Saved data entries
---
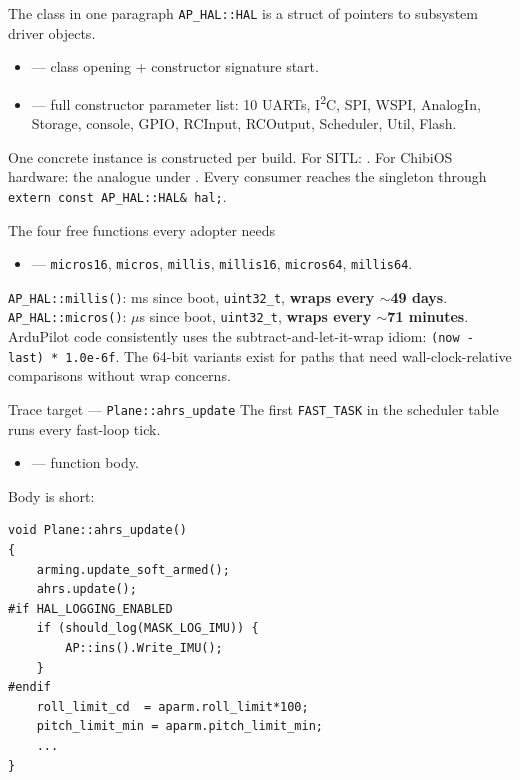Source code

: \documentclass[aspectratio=169,11pt]{beamer}
\begin{document}
\begin{frame}{The class in one paragraph}
  \texttt{AP\_HAL::HAL} is a struct of pointers to subsystem driver objects.
  \begin{itemize}
    \item {} --- class opening + constructor signature start.
    \item {} --- full constructor parameter list: 10 UARTs, I\textsuperscript{2}C, SPI, WSPI, AnalogIn, Storage, console, GPIO, RCInput, RCOutput, Scheduler, Util, Flash.
  \end{itemize}
  \vfill
  One concrete instance is constructed per build. For SITL: . For ChibiOS hardware: the analogue under .
  \vfill
  Every consumer reaches the singleton through \texttt{extern const AP\_HAL::HAL\& hal;}.
\end{frame}

\begin{frame}[allowframebreaks]{The four free functions every adopter needs}
  \begin{itemize}
    \item {} --- \texttt{micros16}, \texttt{micros}, \texttt{millis}, \texttt{millis16}, \texttt{micros64}, \texttt{millis64}.
  \end{itemize}
  \vfill
  \texttt{AP\_HAL::millis()}: ms since boot, \texttt{uint32\_t}, \textbf{wraps every $\sim$49 days}.\\
  \texttt{AP\_HAL::micros()}: $\mu$s since boot, \texttt{uint32\_t}, \textbf{wraps every $\sim$71 minutes}.
  \vfill
  ArduPilot code consistently uses the subtract-and-let-it-wrap idiom: \texttt{(now - last) * 1.0e-6f}. The 64-bit variants exist for paths that need wall-clock-relative comparisons without wrap concerns.
\end{frame}

\begin{frame}[fragile]{Trace target --- \texttt{Plane::ahrs\_update}}
  The first \texttt{FAST\_TASK} in the scheduler table runs every fast-loop tick.
  \begin{itemize}
    \item {} --- function body.
  \end{itemize}
  \vfill
  Body is short:
  \begin{Verbatim}[fontsize=\small,frame=single]
void Plane::ahrs_update()
{
    arming.update_soft_armed();
    ahrs.update();
#if HAL_LOGGING_ENABLED
    if (should_log(MASK_LOG_IMU)) {
        AP::ins().Write_IMU();
    }
#endif
    roll_limit_cd  = aparm.roll_limit*100;
    pitch_limit_min = aparm.pitch_limit_min;
    ...
}
  \end{Verbatim}
\end{frame}
\end{document}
---
What needs to be done: Which lines above hold the string "Plane"? Show each of them.

Answer space:
\begin{frame}[fragile]{Trace target --- \texttt{Plane::ahrs\_update}}
void Plane::ahrs_update()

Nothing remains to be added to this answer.